Henry Moore’s House
What a British sculptor can teach us about living, working and wabi-sabi.
I didn’t always like the work of Henry Moore. In fact, you could say there was a time in my childhood when I downright despised it. It wasn’t Henry Moore’s fault exactly, it was more a result of the seemingly interminable school day trips to our local art gallery that put my teeth on edge. This gallery had been bequeathed a large collection of Moore sculptures in the early 1970s and had a whole wing dedicated to them. Like many 9 year olds, my capacity for thoughtful interrogation of modern art was lacking. Patience and attention had not yet been developed, and these blobby forms without any of the colour or the obvious interest of, say, a Warhol, just didn’t make sense to me. I would sit on the gallery floor counting the specks in the cold terrazzo, praying that the floor would swallow me up.
I am so sorry Henry.
But I will say in retrospect that I have Henry Moore to thank in many ways for who I am today.
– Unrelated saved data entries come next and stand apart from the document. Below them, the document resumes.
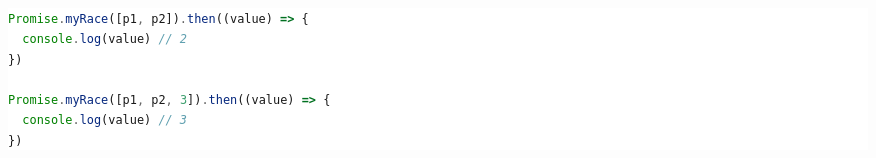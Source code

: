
 ```js
Promise.myRace([p1, p2]).then((value) => {
  console.log(value) // 2
})

Promise.myRace([p1, p2, 3]).then((value) => {
  console.log(value) // 3
})
```







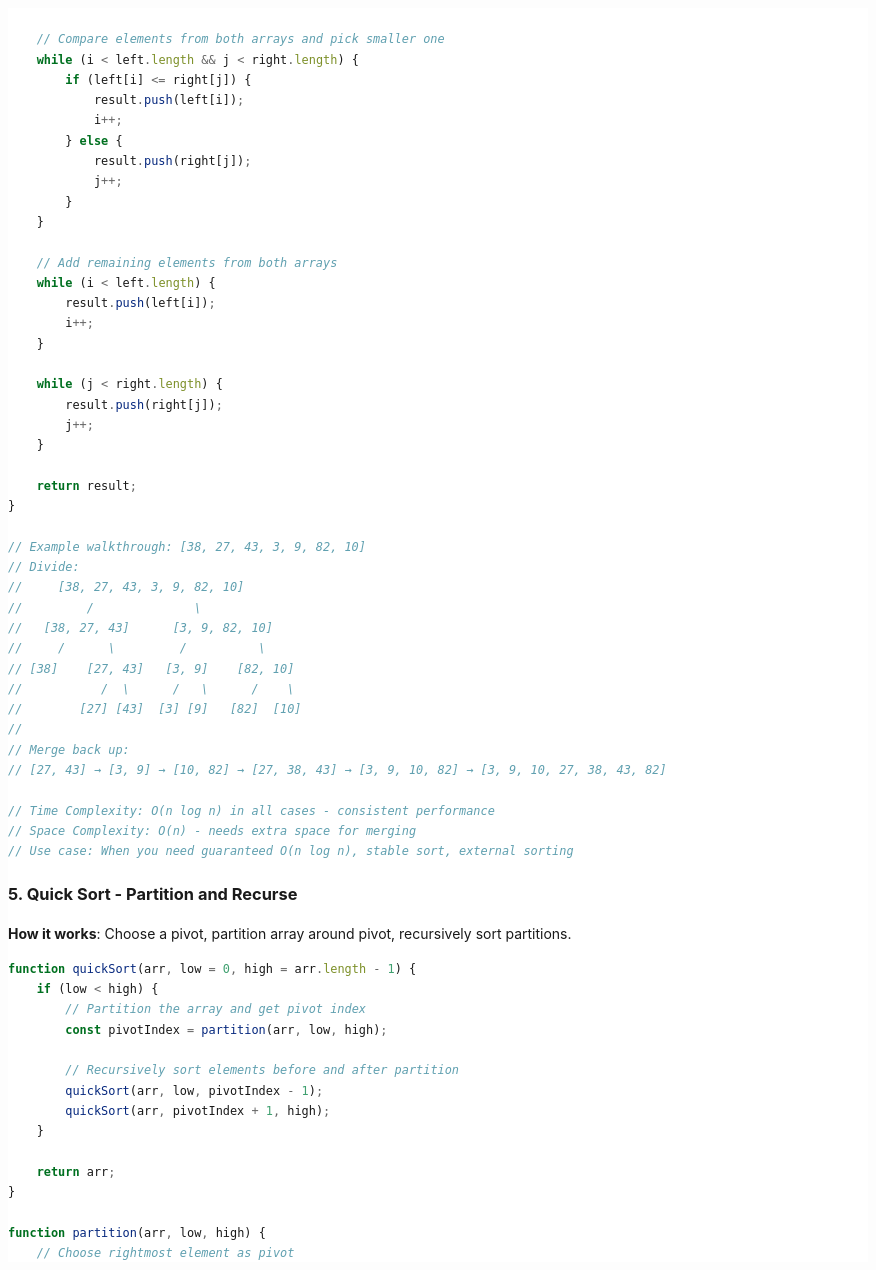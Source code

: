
 ```javascript
    
    // Compare elements from both arrays and pick smaller one
    while (i < left.length && j < right.length) {
        if (left[i] <= right[j]) {
            result.push(left[i]);
            i++;
        } else {
            result.push(right[j]);
            j++;
        }
    }
    
    // Add remaining elements from both arrays
    while (i < left.length) {
        result.push(left[i]);
        i++;
    }
    
    while (j < right.length) {
        result.push(right[j]);
        j++;
    }
    
    return result;
}

// Example walkthrough: [38, 27, 43, 3, 9, 82, 10]
// Divide:
//     [38, 27, 43, 3, 9, 82, 10]
//         /              \
//   [38, 27, 43]      [3, 9, 82, 10]
//     /      \         /          \
// [38]    [27, 43]   [3, 9]    [82, 10]
//           /  \      /   \      /    \
//        [27] [43]  [3] [9]   [82]  [10]
//
// Merge back up:
// [27, 43] → [3, 9] → [10, 82] → [27, 38, 43] → [3, 9, 10, 82] → [3, 9, 10, 27, 38, 43, 82]

// Time Complexity: O(n log n) in all cases - consistent performance
// Space Complexity: O(n) - needs extra space for merging
// Use case: When you need guaranteed O(n log n), stable sort, external sorting
```

### 5. Quick Sort - Partition and Recurse

**How it works**: Choose a pivot, partition array around pivot, recursively sort partitions.

```javascript
function quickSort(arr, low = 0, high = arr.length - 1) {
    if (low < high) {
        // Partition the array and get pivot index
        const pivotIndex = partition(arr, low, high);
        
        // Recursively sort elements before and after partition
        quickSort(arr, low, pivotIndex - 1);
        quickSort(arr, pivotIndex + 1, high);
    }
    
    return arr;
}

function partition(arr, low, high) {
    // Choose rightmost element as pivot
```
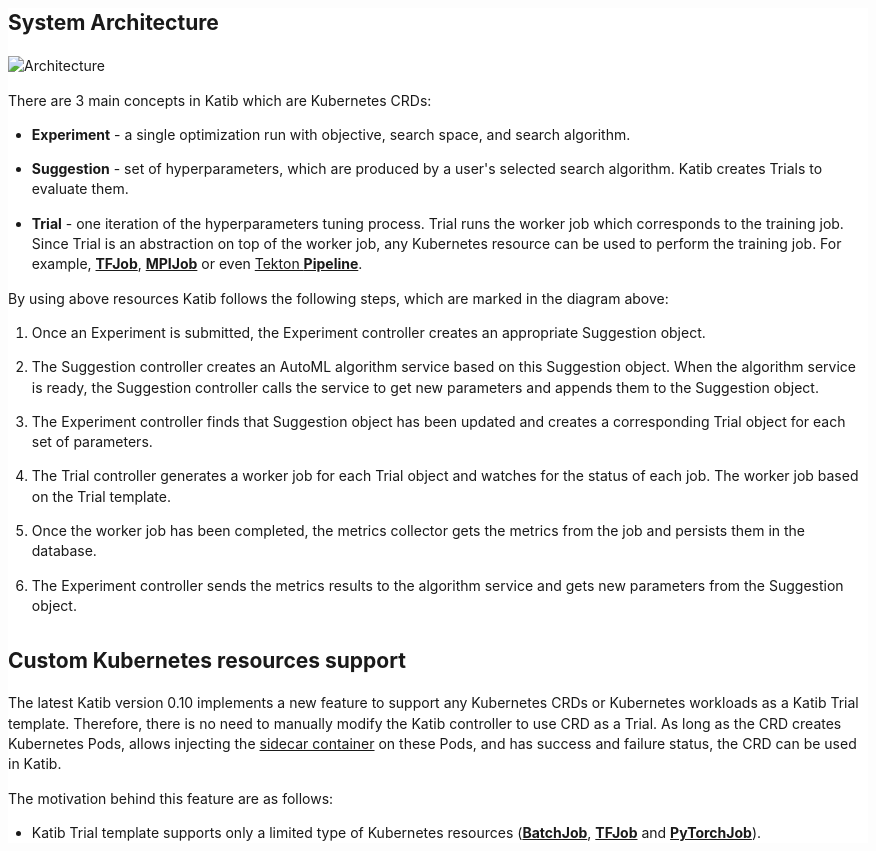## System Architecture

<img src="/images/2020-03-10-katib-0.10/architecture.png" width="" alt="Architecture" title="">

There are 3 main concepts in Katib which are Kubernetes CRDs:

- **Experiment** - a single optimization run with objective, search space, and
  search algorithm.

- **Suggestion** - set of hyperparameters, which are produced by a user's
  selected search algorithm. Katib creates Trials to evaluate them.

- **Trial** - one iteration of the hyperparameters tuning process. Trial runs
  the worker job which corresponds to the training job. Since Trial is an
  abstraction on top of the worker job, any Kubernetes resource can be used to
  perform the training job. For example, [**TFJob**](https://github.com/kubeflow/tf-operator),
  [**MPIJob**](https://github.com/kubeflow/mpi-operator) or even
  [Tekton **Pipeline**](https://github.com/tektoncd/pipeline).

By using above resources Katib follows the following steps, which are marked
in the diagram above:

1. Once an Experiment is submitted, the Experiment controller creates an
   appropriate Suggestion object.

1. The Suggestion controller creates an AutoML algorithm service based on this
   Suggestion object. When the algorithm service is ready, the Suggestion controller
   calls the service to get new parameters and appends them to the Suggestion object.

1. The Experiment controller finds that Suggestion object has been updated and
   creates a corresponding Trial object for each set of parameters.

1. The Trial controller generates a worker job for each Trial object and watches
   for the status of each job. The worker job based on the Trial template.

1. Once the worker job has been completed, the metrics collector gets the metrics
   from the job and persists them in the database.

1. The Experiment controller sends the metrics results to the algorithm service
   and gets new parameters from the Suggestion object.

## Custom Kubernetes resources support

The latest Katib version 0.10 implements a new feature to support any Kubernetes
CRDs or Kubernetes workloads as a Katib Trial template. Therefore, there is no
need to manually modify the Katib controller to use CRD as a Trial. As long as
the CRD creates Kubernetes Pods, allows injecting the
[sidecar container](https://kubernetes.io/docs/concepts/workloads/pods/)
on these Pods, and has success and failure status, the CRD can be used in Katib.

The motivation behind this feature are as follows:

- Katib Trial template supports only a limited type of Kubernetes resources
  ([**BatchJob**](https://kubernetes.io/docs/concepts/workloads/controllers/job/),
  [**TFJob**](https://www.kubeflow.org/docs/components/training/tftraining/) and
  [**PyTorchJob**](https://www.kubeflow.org/docs/components/training/pytorch/)).
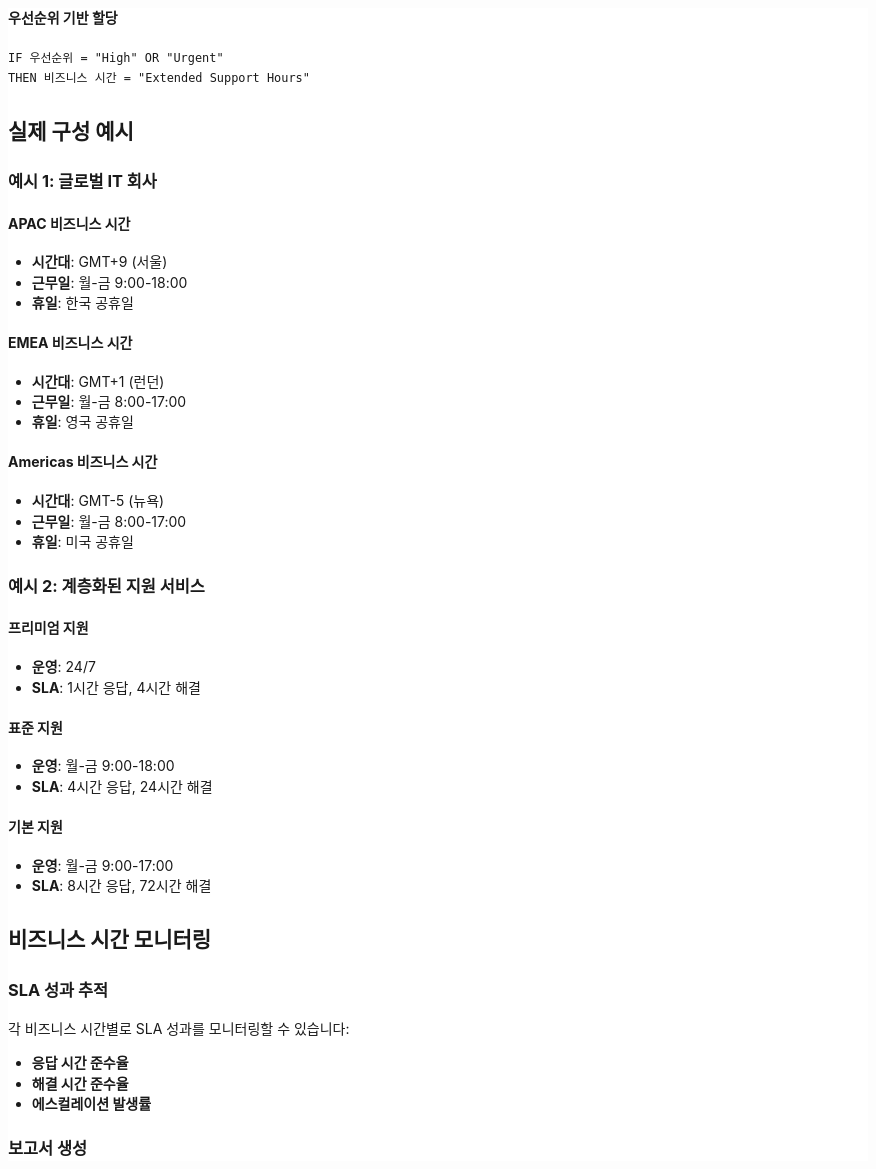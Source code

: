 #### 우선순위 기반 할당
```
IF 우선순위 = "High" OR "Urgent"
THEN 비즈니스 시간 = "Extended Support Hours"
```

## 실제 구성 예시

### 예시 1: 글로벌 IT 회사

#### APAC 비즈니스 시간
- **시간대**: GMT+9 (서울)
- **근무일**: 월-금 9:00-18:00
- **휴일**: 한국 공휴일

#### EMEA 비즈니스 시간  
- **시간대**: GMT+1 (런던)
- **근무일**: 월-금 8:00-17:00
- **휴일**: 영국 공휴일

#### Americas 비즈니스 시간
- **시간대**: GMT-5 (뉴욕)
- **근무일**: 월-금 8:00-17:00
- **휴일**: 미국 공휴일

### 예시 2: 계층화된 지원 서비스

#### 프리미엄 지원
- **운영**: 24/7
- **SLA**: 1시간 응답, 4시간 해결

#### 표준 지원
- **운영**: 월-금 9:00-18:00
- **SLA**: 4시간 응답, 24시간 해결

#### 기본 지원
- **운영**: 월-금 9:00-17:00
- **SLA**: 8시간 응답, 72시간 해결

## 비즈니스 시간 모니터링

### SLA 성과 추적

각 비즈니스 시간별로 SLA 성과를 모니터링할 수 있습니다:

- **응답 시간 준수율**
- **해결 시간 준수율**
- **에스컬레이션 발생률**

### 보고서 생성
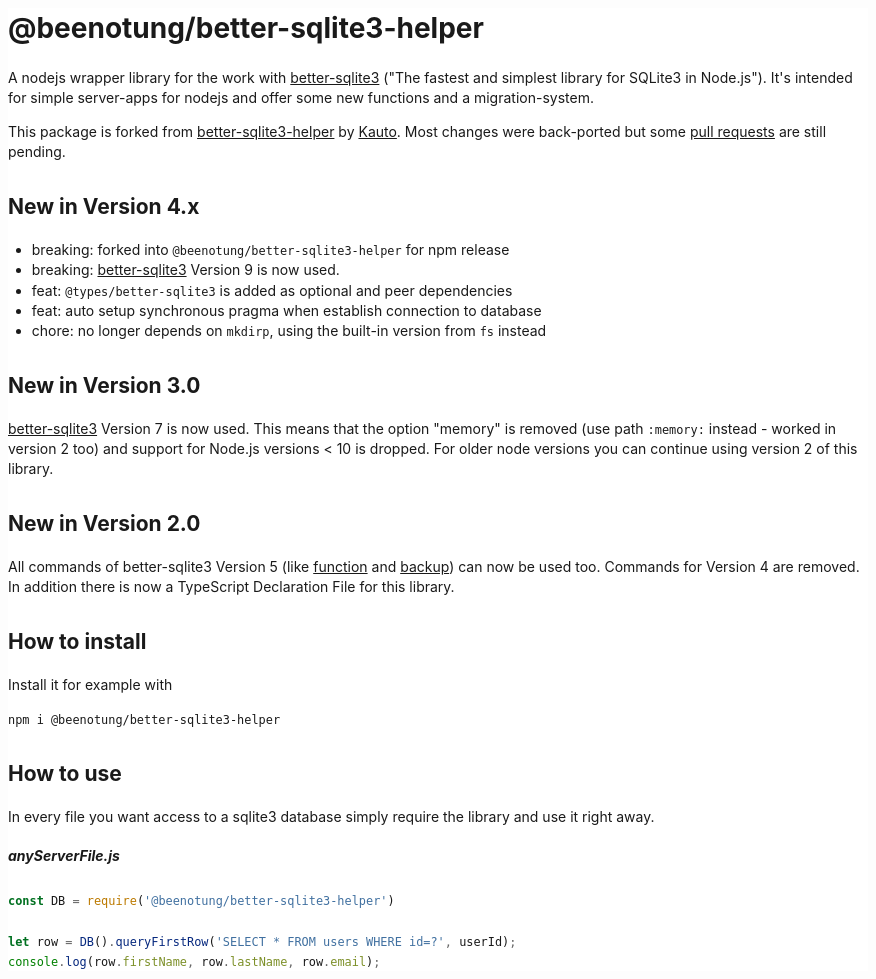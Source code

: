 # @beenotung/better-sqlite3-helper

A nodejs wrapper library for the work with [better-sqlite3](https://www.npmjs.com/package/better-sqlite3/) ("The fastest and simplest library for SQLite3 in Node.js"). It's intended for simple server-apps for nodejs and offer some new functions and a migration-system.

This package is forked from [better-sqlite3-helper](https://github.com/Kauto/better-sqlite3-helper) by [Kauto](https://github.com/Kauto). Most changes were back-ported but some [pull requests](https://github.com/Kauto/better-sqlite3-helper/pulls) are still pending.
  
## New in Version 4.x
- breaking: forked into `@beenotung/better-sqlite3-helper` for npm release
- breaking: [better-sqlite3](https://www.npmjs.com/package/better-sqlite3/) Version 9 is now used.
- feat: `@types/better-sqlite3` is added as optional and peer dependencies
- feat: auto setup synchronous pragma when establish connection to database
- chore: no longer depends on `mkdirp`, using the built-in version from `fs` instead

## New in Version 3.0
[better-sqlite3](https://www.npmjs.com/package/better-sqlite3/) Version 7 is now used. This means that the option "memory" is removed (use path `:memory:` instead - worked in version 2 too) and support for Node.js versions < 10 is dropped. For older node versions you can continue using version 2 of this library.

## New in Version 2.0
All commands of better-sqlite3 Version 5 (like [function](https://github.com/JoshuaWise/better-sqlite3/blob/master/docs/api.md#functionname-options-function---this) and [backup](https://github.com/JoshuaWise/better-sqlite3/blob/master/docs/api.md#backupdestination-options---promise)) can now be used too. Commands for Version 4 are removed. In addition there is now a TypeScript Declaration File for this library.

## How to install

Install it for example with

```bash
npm i @beenotung/better-sqlite3-helper
```

## How to use

In every file you want access to a sqlite3 database simply require the library and use it right away.
##### anyServerFile.js
```js
const DB = require('@beenotung/better-sqlite3-helper')

let row = DB().queryFirstRow('SELECT * FROM users WHERE id=?', userId);
console.log(row.firstName, row.lastName, row.email);
```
Because I didn’t know it at the time, but even in my boredom, I was absorbing some tiny bit of his genius. Through osmosis, I grew into someone who worships organic form, and how it beautifully frames and reflects nature.
The work that Henry Moore made across a career spanning more than six decades is perfectly encapsulated by his home and studio – or, more accurately, a constellation of studios – spread across a 70-acre estate in Perry Green, a small hamlet in rural Hertfordshire. What began as a wartime refuge grew into the centre of Moore's creative world, and today the property survives as a museum where visitors can wander through the very landscapes, workshops, and gardens that shaped some of his most celebrated sculpture. On A sunny Thursday afternoon in May I finally ended up there. I’m embarrassed to say that in my 8 years living in London, this has been on my list of places to visit. Much like the Roman Temple of Mithras buried under the Bloomberg London headquarters (a place I am also embarrassed to admit I haven’t been to) when extraordinary pieces of cultural history are on your doorstep, you tend to take for granted that a visit is just a short train ride away. Before you know it several years have passed without ever having seen it in person.
I can’t say for sure if Henry Moore was aware of the concept of wabi-sabi, but perhaps more importantly he seemed to understand it in his bones. Everything about the way in which he worked, observed and communed with nature speaks directly to this concept. A philosophy which underpins much of Japanese culture, craft and aesthetic, wabi-sabi is often reduced to a therapeutic modality of imperfection through the western lens, much to the bemusement of a lot of Japanese people I have talked to. But why is that? I think It has to do with a few more nuanced concepts. Looking at some of these connections, you can see why kintsugi, for instance, is often seen in a therapeutic context.
Integration of Art, Nature, + Time
If you were going to translate wabi-sabi into a mathematical equation (not the most natural parallel to draw, but stay with me here) , I posit that you could say it’s something like:
(Object + Nature) x Time = wabi-sabi.
That is to say, you could think of wabi-sabi as time itself combined with natural elements (wind, rain, etc) and how these two unavoidable and mutable factors play upon the face of an object. Stone, wood, sand, plaster all respond differently yet definitely to the effects of time and whatever elements they are exposed to. In Henry Moore’s garden, you will stumble upon stone and bronze sculpture, left over the years to accumulate character based on nothing more than the elements themselves playing upon the surface. Wind storms blowing almost imperceptible particles of sand and dust, slowly smoothing edges. The surface patina of bronze slowly weathered by years of exposure. It is because these aspects of Moore’s working life are left to the elements that they achieve the beauty that only time can offer.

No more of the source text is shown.